== Segment start ==

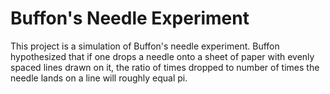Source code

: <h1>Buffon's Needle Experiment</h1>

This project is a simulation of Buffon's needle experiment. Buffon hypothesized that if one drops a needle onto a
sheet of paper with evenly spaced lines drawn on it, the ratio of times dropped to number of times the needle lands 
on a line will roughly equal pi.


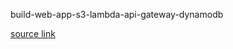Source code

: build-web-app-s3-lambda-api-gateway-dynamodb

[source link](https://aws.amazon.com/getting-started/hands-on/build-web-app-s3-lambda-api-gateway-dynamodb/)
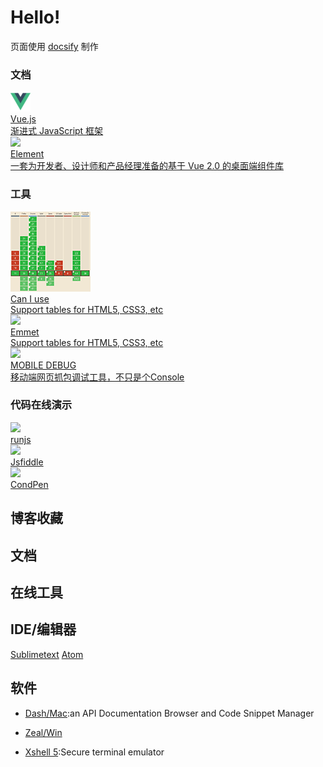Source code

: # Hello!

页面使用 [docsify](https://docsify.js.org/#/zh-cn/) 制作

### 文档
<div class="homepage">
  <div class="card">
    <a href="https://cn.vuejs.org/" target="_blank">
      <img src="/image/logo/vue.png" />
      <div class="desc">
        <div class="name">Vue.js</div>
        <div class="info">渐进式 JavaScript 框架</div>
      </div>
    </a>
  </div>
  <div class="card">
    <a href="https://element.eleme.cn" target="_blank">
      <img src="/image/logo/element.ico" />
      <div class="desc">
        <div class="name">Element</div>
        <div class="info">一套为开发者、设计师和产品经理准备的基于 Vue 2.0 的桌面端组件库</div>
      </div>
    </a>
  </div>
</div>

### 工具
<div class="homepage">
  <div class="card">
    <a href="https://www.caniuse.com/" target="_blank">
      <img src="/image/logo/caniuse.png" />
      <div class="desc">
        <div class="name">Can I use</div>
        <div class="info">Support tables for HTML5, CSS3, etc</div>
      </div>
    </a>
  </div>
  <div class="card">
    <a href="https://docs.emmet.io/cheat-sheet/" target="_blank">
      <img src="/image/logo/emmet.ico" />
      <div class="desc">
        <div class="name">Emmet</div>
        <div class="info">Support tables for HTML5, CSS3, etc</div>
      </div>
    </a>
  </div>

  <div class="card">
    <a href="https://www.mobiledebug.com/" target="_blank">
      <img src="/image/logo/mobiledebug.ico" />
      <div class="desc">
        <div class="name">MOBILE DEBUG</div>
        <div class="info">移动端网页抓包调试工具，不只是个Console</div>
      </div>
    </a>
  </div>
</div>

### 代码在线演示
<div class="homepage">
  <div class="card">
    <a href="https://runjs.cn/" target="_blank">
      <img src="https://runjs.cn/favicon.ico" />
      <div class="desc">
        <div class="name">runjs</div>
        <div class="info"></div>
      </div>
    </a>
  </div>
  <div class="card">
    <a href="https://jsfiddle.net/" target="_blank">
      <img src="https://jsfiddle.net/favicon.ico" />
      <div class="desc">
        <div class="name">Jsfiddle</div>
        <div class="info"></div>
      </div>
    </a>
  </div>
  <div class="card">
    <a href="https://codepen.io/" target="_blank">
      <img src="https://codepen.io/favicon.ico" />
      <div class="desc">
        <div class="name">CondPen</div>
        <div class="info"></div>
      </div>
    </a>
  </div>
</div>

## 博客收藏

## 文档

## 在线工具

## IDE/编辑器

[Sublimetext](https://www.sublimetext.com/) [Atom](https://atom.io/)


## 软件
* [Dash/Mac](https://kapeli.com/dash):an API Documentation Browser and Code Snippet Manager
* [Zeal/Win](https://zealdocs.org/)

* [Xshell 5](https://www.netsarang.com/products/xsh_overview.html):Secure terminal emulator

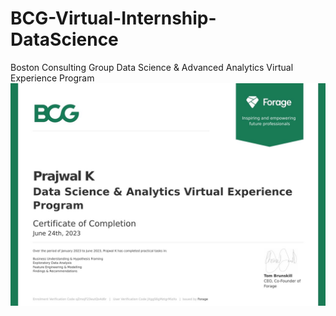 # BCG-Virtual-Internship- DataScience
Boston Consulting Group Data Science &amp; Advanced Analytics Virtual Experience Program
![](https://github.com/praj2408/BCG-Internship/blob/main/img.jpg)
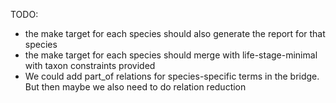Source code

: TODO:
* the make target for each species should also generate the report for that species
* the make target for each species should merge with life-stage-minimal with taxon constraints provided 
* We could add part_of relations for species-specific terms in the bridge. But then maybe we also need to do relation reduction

== Segment end ==

▶ Task prompt:
Go through the entries above and output them exactly, without pictures.

▶ Exercise output:
Source code

: <h1>Buffon's Needle Experiment</h1>

This project is a simulation of Buffon's needle experiment. Buffon hypothesized that if one drops a needle onto a
sheet of paper with evenly spaced lines drawn on it, the ratio of times dropped to number of times the needle lands 
on a line will roughly equal pi.


Source code

: build-web-app-s3-lambda-api-gateway-dynamodb

[source link](https://aws.amazon.com/getting-started/hands-on/build-web-app-s3-lambda-api-gateway-dynamodb/)
Source code

: # Hello!

页面使用 [docsify](https://docsify.js.org/#/zh-cn/) 制作

### 文档
<div class="homepage">
  <div class="card">
    <a href="https://cn.vuejs.org/" target="_blank">
      <img src="/image/logo/vue.png" />
      <div class="desc">
        <div class="name">Vue.js</div>
        <div class="info">渐进式 JavaScript 框架</div>
      </div>
    </a>
  </div>
  <div class="card">
    <a href="https://element.eleme.cn" target="_blank">
      <img src="/image/logo/element.ico" />
      <div class="desc">
        <div class="name">Element</div>
        <div class="info">一套为开发者、设计师和产品经理准备的基于 Vue 2.0 的桌面端组件库</div>
      </div>
    </a>
  </div>
</div>

### 工具
<div class="homepage">
  <div class="card">
    <a href="https://www.caniuse.com/" target="_blank">
      <img src="/image/logo/caniuse.png" />
      <div class="desc">
        <div class="name">Can I use</div>
        <div class="info">Support tables for HTML5, CSS3, etc</div>
      </div>
    </a>
  </div>
  <div class="card">
    <a href="https://docs.emmet.io/cheat-sheet/" target="_blank">
      <img src="/image/logo/emmet.ico" />
      <div class="desc">
        <div class="name">Emmet</div>
        <div class="info">Support tables for HTML5, CSS3, etc</div>
      </div>
    </a>
  </div>

  <div class="card">
    <a href="https://www.mobiledebug.com/" target="_blank">
      <img src="/image/logo/mobiledebug.ico" />
      <div class="desc">
        <div class="name">MOBILE DEBUG</div>
        <div class="info">移动端网页抓包调试工具，不只是个Console</div>
      </div>
    </a>
  </div>
</div>

### 代码在线演示
<div class="homepage">
  <div class="card">
    <a href="https://runjs.cn/" target="_blank">
      <img src="https://runjs.cn/favicon.ico" />
      <div class="desc">
        <div class="name">runjs</div>
        <div class="info"></div>
      </div>
    </a>
  </div>
  <div class="card">
    <a href="https://jsfiddle.net/" target="_blank">
      <img src="https://jsfiddle.net/favicon.ico" />
      <div class="desc">
        <div class="name">Jsfiddle</div>
        <div class="info"></div>
      </div>
    </a>
  </div>
  <div class="card">
    <a href="https://codepen.io/" target="_blank">
      <img src="https://codepen.io/favicon.ico" />
      <div class="desc">
        <div class="name">CondPen</div>
        <div class="info"></div>
      </div>
    </a>
  </div>
</div>

## 博客收藏

## 文档

## 在线工具

## IDE/编辑器

[Sublimetext](https://www.sublimetext.com/) [Atom](https://atom.io/)


## 软件
* [Dash/Mac](https://kapeli.com/dash):an API Documentation Browser and Code Snippet Manager
* [Zeal/Win](https://zealdocs.org/)

* [Xshell 5](https://www.netsarang.com/products/xsh_overview.html):Secure terminal emulator

 # BCG-Virtual-Internship- DataScience
Boston Consulting Group Data Science &amp; Advanced Analytics Virtual Experience Program
![](https://github.com/praj2408/BCG-Internship/blob/main/img.jpg)
Source code

: TODO:
* the make target for each species should also generate the report for that species
* the make target for each species should merge with life-stage-minimal with taxon constraints provided 
* We could add part_of relations for species-specific terms in the bridge. But then maybe we also need to do relation reduction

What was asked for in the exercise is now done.